People v Nesmith
2025 NY Slip Op 06555 [243 AD3d 533]
November 25, 2025
Appellate Division, First Department
Published by New York State Law Reporting Bureau pursuant to Judiciary Law § 431.
As corrected through Wednesday, January 6, 2027


[*1]
 The People of the State of New York, Respondent,
v
Timothy Nesmith, Appellant.

Jenay Nurse Guilford, Center for Appellate Litigation, New York (Jane Merrill of counsel) for appellant.

Alvin L. Bragg, Jr., District Attorney, New York (Jennifer Mitchell of counsel) for respondent.


HEADNOTES


Crimes - Appeal - Resisting Arrest Conviction - Weight of Evidence

Judgment, Supreme Court, New York County (Anne Thompson, J.), rendered March 11, 2024, convicting defendant, after a jury trial, of resisting arrest, and sentencing him to time served, unanimously reversed, on the law and facts, and the indictment dismissed.

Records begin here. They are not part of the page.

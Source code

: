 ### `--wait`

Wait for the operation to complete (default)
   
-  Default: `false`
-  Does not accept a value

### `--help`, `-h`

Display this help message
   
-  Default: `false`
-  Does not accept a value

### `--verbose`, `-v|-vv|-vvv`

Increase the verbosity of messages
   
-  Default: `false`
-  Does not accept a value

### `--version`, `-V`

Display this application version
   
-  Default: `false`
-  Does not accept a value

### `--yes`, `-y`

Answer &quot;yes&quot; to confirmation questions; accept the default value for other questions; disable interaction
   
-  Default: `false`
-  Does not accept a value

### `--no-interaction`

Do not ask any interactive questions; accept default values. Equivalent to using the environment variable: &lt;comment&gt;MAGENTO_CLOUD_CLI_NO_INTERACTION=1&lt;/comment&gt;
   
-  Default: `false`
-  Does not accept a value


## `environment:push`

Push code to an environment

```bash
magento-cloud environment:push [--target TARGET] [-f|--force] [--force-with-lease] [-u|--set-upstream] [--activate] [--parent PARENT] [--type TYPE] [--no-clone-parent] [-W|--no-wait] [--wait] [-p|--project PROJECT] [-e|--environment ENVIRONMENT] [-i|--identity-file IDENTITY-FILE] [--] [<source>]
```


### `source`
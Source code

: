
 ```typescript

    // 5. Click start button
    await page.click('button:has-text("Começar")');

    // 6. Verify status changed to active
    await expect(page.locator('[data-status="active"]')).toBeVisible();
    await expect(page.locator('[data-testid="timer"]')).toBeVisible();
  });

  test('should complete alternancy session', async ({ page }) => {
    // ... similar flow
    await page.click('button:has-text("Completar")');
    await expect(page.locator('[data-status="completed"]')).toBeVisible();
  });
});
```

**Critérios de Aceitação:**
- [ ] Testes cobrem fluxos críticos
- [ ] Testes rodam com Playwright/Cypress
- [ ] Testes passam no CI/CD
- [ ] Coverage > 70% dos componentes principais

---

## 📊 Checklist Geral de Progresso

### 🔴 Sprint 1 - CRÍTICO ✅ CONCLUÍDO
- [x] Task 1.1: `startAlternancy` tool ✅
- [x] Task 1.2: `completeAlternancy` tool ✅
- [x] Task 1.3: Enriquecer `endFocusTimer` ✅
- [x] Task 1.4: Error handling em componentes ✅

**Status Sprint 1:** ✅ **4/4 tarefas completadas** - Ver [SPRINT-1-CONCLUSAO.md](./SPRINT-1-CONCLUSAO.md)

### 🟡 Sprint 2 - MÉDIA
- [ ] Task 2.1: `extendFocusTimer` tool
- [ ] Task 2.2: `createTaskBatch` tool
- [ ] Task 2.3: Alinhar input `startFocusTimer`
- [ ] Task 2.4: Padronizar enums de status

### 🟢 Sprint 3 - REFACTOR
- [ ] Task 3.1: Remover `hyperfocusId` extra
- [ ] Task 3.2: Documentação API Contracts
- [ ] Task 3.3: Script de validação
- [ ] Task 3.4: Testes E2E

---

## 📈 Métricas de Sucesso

As the People concede, defendant's conviction of resisting arrest was against the weight of the evidence (see People v Danielson, 9 NY3d 342, 348 [2007]; see also People v Baque, 43 NY3d 26 [2024]). The undisputed evidence established that defendant was cooperative when he was placed under arrest, handcuffed, physically restrained, and surrounded by police officers (see People v Paulman, 5 NY3d 122, 129 [2005]; People v Jones, 172 AD2d 265, 266 [1st Dept 1991], lv denied 78 NY2d 923 [1991]). Defendant's subsequent physical resistance does not constitute resisting arrest, as he could not have intentionally "prevent[ed] or attempt[ed] to prevent a police officer . . . from effecting an authorized arrest" by doing so (Penal Law § 205.30). Concur—Webber, J.P., Kennedy, González, Higgitt, Michael, JJ.